For more difficult labors, Pliny said, fumigations with the fat from hyena loins would produce immediate delivery. Also, placing the right foot of a hyena on the woman would result in an easy delivery, but placing the left foot in the same spot would cause death.
I made a note in the margin—tie a string around the hyena’s right foot to avoid mistakes. But where would I find a hyena in the city?
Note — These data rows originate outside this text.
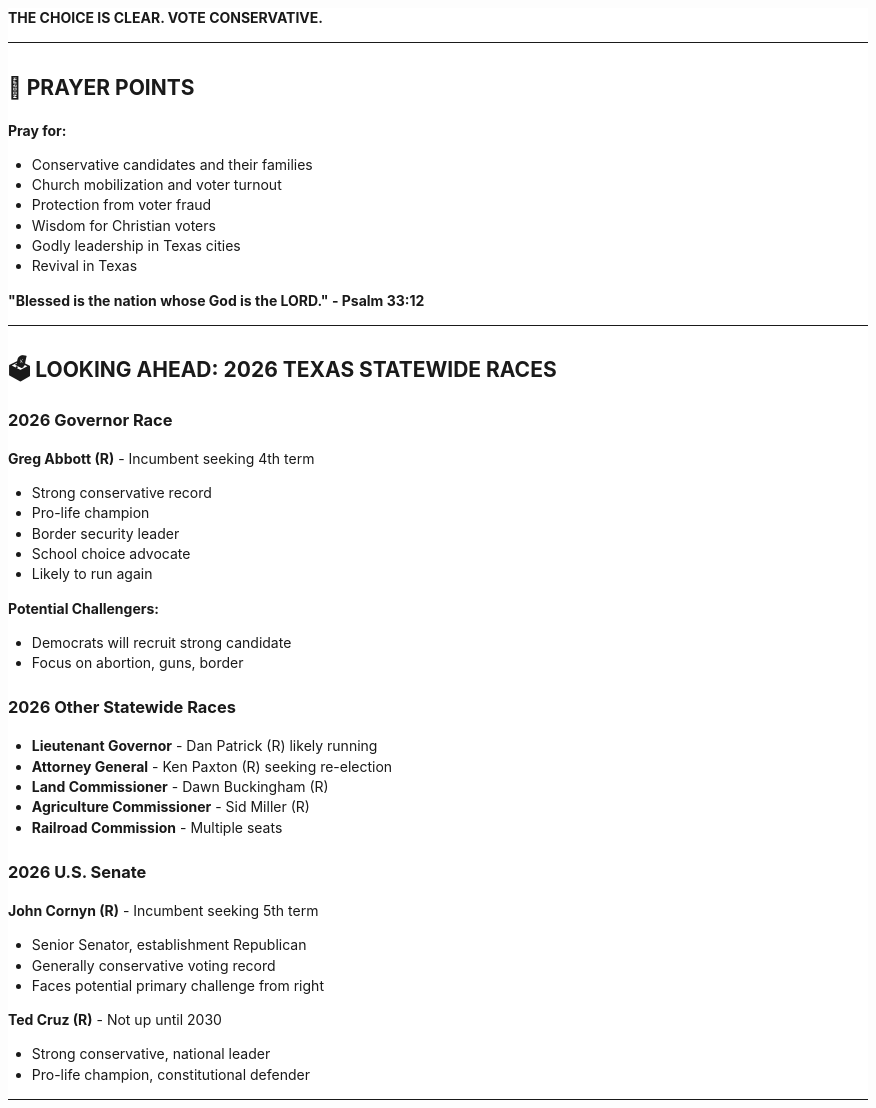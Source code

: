 **THE CHOICE IS CLEAR. VOTE CONSERVATIVE.**

---

## 🙏 PRAYER POINTS

**Pray for:**
- Conservative candidates and their families
- Church mobilization and voter turnout
- Protection from voter fraud
- Wisdom for Christian voters
- Godly leadership in Texas cities
- Revival in Texas

**"Blessed is the nation whose God is the LORD." - Psalm 33:12**

---

## 🗳️ LOOKING AHEAD: 2026 TEXAS STATEWIDE RACES

### **2026 Governor Race**

**Greg Abbott (R)** - Incumbent seeking 4th term
- Strong conservative record
- Pro-life champion
- Border security leader
- School choice advocate
- Likely to run again

**Potential Challengers:**
- Democrats will recruit strong candidate
- Focus on abortion, guns, border

### **2026 Other Statewide Races**

- **Lieutenant Governor** - Dan Patrick (R) likely running
- **Attorney General** - Ken Paxton (R) seeking re-election
- **Land Commissioner** - Dawn Buckingham (R)
- **Agriculture Commissioner** - Sid Miller (R)
- **Railroad Commission** - Multiple seats

### **2026 U.S. Senate**

**John Cornyn (R)** - Incumbent seeking 5th term
- Senior Senator, establishment Republican
- Generally conservative voting record
- Faces potential primary challenge from right

**Ted Cruz (R)** - Not up until 2030
- Strong conservative, national leader
- Pro-life champion, constitutional defender

---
A drink sprinkled with powdered sow’s dung would relieve labor pains, as would sow’s milk mixed with honey wine.
Fortunately, we had plenty of sows, so obtaining the required dung or milk wouldn’t be a problem in the country. But would they be available in Rome? Finding honey wine might prove difficult in the country, but should be easily procurable in the city.
Delivery could be eased by drinking goose semen mixed with water, or the liquids that flow from a weasel’s uterus through its genitals.
Since I had no idea how to obtain either of those items, I read on.
The root of vervain in water, Scordotis in hydromel, and dittany leaves were recommended for the lying-in woman. Amulets and other objects were also considered efficacious. To withdraw the infant, a midwife should obtain the afterbirth of a canine bitch, make sure it had not touched the ground, and place it on the woman’s thighs. Or tie a snake’s slough to the woman’s thigh, but be sure to remove it immediately after delivery of the child.
A vulture’s feather might be placed under the woman’s feet to aid delivery. A sneeze would relieve difficult labor. And drinking hedge mustard in tepid wine on an empty stomach would also ease labor pains.
Earthworms taken in raisin wine, Pliney insisted, would bring away the placenta.
I looked at the list of recommended treatments and scratched through anything I knew nothing about. I also slashed through amulets, for they were far too much like graven images for my comfort. I wasn’t sure where to find a snake’s shed skin or a dog’s afterbirth, but if I did find them, I could always preserve them in a clay pot.
“A suitable person for midwife,” the author concluded, “will be literate, able to keep her wits about her, possessed of a good memory, a hard worker, respectable and not unduly handicapped, sound of limb, robust, and endowed with long, slim fingers and short nails at her fingertips. She should be of sympathetic disposition and keep her hands soft so as not to cause discomfort to mother or child. She should also be free of superstition so as not to overlook some beneficial measure on account of a dream or omen.”
After reading the summary, I felt certain I would be a good midwife. Surely a woman who used common sense and followed the principles of the Torah would be more effective than one who surrounded herself with pagan idols and amulets. I would be a simple midwife, relying on cleanliness and HaShem’s design of the body. After all, who would better know how to care for a mother and child than the God who designed procreation?
All I needed now was practice . . . and several heavily pregnant women.